WORK TO COMPLETE:
The answer must give back every line of the data exactly, with no pictures.

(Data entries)
============

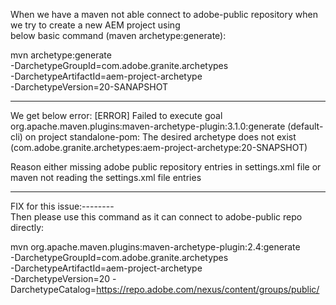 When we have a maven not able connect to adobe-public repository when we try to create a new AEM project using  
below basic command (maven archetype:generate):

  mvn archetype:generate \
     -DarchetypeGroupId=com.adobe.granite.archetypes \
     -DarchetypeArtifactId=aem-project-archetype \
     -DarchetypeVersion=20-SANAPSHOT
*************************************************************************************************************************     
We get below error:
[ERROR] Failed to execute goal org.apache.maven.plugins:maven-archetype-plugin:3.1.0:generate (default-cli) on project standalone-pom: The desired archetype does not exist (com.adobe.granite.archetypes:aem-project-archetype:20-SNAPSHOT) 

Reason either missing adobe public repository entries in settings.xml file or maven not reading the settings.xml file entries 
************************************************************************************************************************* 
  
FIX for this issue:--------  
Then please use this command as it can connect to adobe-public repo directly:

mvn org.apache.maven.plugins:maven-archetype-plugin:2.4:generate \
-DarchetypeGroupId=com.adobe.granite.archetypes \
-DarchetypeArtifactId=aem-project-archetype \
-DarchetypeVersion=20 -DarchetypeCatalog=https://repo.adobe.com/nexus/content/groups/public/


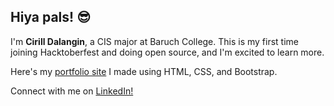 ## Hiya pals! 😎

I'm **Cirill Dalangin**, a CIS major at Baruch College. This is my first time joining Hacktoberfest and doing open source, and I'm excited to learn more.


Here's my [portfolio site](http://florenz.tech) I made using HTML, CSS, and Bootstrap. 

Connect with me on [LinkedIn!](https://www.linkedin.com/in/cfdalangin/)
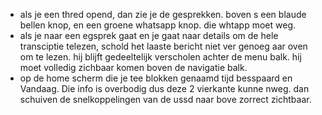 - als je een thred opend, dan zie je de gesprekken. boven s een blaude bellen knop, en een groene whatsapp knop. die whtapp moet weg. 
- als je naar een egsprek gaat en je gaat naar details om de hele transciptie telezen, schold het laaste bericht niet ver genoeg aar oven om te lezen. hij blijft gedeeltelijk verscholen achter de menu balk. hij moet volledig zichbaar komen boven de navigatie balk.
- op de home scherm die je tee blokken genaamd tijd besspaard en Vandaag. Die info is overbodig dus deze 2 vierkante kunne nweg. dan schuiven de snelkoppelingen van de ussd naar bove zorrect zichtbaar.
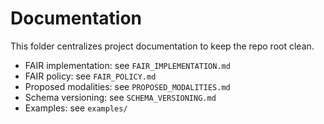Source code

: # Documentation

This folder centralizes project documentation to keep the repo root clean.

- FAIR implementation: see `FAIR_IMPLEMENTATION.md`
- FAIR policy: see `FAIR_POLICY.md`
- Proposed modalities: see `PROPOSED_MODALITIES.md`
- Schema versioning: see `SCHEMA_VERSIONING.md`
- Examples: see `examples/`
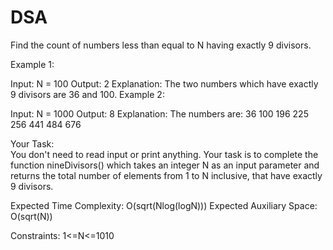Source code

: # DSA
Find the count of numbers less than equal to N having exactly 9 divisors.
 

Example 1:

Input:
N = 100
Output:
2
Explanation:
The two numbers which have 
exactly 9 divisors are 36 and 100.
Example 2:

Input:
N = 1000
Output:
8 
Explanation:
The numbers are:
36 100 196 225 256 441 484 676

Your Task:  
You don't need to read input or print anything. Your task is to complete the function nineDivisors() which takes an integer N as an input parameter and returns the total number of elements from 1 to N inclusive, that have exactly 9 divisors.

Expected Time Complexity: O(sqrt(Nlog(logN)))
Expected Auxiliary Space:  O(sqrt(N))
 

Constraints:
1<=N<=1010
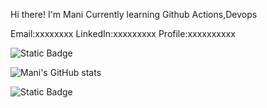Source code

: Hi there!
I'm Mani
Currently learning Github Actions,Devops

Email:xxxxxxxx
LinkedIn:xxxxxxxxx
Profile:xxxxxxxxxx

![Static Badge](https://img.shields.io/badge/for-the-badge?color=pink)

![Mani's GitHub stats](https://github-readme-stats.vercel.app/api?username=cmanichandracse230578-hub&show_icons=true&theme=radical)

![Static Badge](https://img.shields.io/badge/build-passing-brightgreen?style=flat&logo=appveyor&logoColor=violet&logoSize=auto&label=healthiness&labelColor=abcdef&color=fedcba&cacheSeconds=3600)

============

RESPONSE TO THIS EXERCISE:
 When we have a maven not able connect to adobe-public repository when we try to create a new AEM project using  
below basic command (maven archetype:generate):

  mvn archetype:generate \
     -DarchetypeGroupId=com.adobe.granite.archetypes \
     -DarchetypeArtifactId=aem-project-archetype \
     -DarchetypeVersion=20-SANAPSHOT
*************************************************************************************************************************     
We get below error:
[ERROR] Failed to execute goal org.apache.maven.plugins:maven-archetype-plugin:3.1.0:generate (default-cli) on project standalone-pom: The desired archetype does not exist (com.adobe.granite.archetypes:aem-project-archetype:20-SNAPSHOT) 

Reason either missing adobe public repository entries in settings.xml file or maven not reading the settings.xml file entries 
************************************************************************************************************************* 
  
FIX for this issue:--------  
Then please use this command as it can connect to adobe-public repo directly:

mvn org.apache.maven.plugins:maven-archetype-plugin:2.4:generate \
-DarchetypeGroupId=com.adobe.granite.archetypes \
-DarchetypeArtifactId=aem-project-archetype \
-DarchetypeVersion=20 -DarchetypeCatalog=https://repo.adobe.com/nexus/content/groups/public/


 ## Hiya pals! 😎

I'm **Cirill Dalangin**, a CIS major at Baruch College. This is my first time joining Hacktoberfest and doing open source, and I'm excited to learn more.


Here's my [portfolio site](http://florenz.tech) I made using HTML, CSS, and Bootstrap. 

Connect with me on [LinkedIn!](https://www.linkedin.com/in/cfdalangin/)
 - als je een thred opend, dan zie je de gesprekken. boven s een blaude bellen knop, en een groene whatsapp knop. die whtapp moet weg. 
- als je naar een egsprek gaat en je gaat naar details om de hele transciptie telezen, schold het laaste bericht niet ver genoeg aar oven om te lezen. hij blijft gedeeltelijk verscholen achter de menu balk. hij moet volledig zichbaar komen boven de navigatie balk.
- op de home scherm die je tee blokken genaamd tijd besspaard en Vandaag. Die info is overbodig dus deze 2 vierkante kunne nweg. dan schuiven de snelkoppelingen van de ussd naar bove zorrect zichtbaar.
Source code

: # Documentation

This folder centralizes project documentation to keep the repo root clean.

- FAIR implementation: see `FAIR_IMPLEMENTATION.md`
- FAIR policy: see `FAIR_POLICY.md`
- Proposed modalities: see `PROPOSED_MODALITIES.md`
- Schema versioning: see `SCHEMA_VERSIONING.md`
- Examples: see `examples/`
Source code

: # DSA
Find the count of numbers less than equal to N having exactly 9 divisors.
 

Example 1:

Input:
N = 100
Output:
2
Explanation:
The two numbers which have 
exactly 9 divisors are 36 and 100.
Example 2:

Input:
N = 1000
Output:
8 
Explanation:
The numbers are:
36 100 196 225 256 441 484 676

Your Task:  
You don't need to read input or print anything. Your task is to complete the function nineDivisors() which takes an integer N as an input parameter and returns the total number of elements from 1 to N inclusive, that have exactly 9 divisors.

Expected Time Complexity: O(sqrt(Nlog(logN)))
Expected Auxiliary Space:  O(sqrt(N))
 

Constraints:
1<=N<=1010
Source code

: Hi there!
I'm Mani
Currently learning Github Actions,Devops

Email:xxxxxxxx
LinkedIn:xxxxxxxxx
Profile:xxxxxxxxxx

![Static Badge](https://img.shields.io/badge/for-the-badge?color=pink)

![Mani's GitHub stats](https://github-readme-stats.vercel.app/api?username=cmanichandracse230578-hub&show_icons=true&theme=radical)

![Static Badge](https://img.shields.io/badge/build-passing-brightgreen?style=flat&logo=appveyor&logoColor=violet&logoSize=auto&label=healthiness&labelColor=abcdef&color=fedcba&cacheSeconds=3600)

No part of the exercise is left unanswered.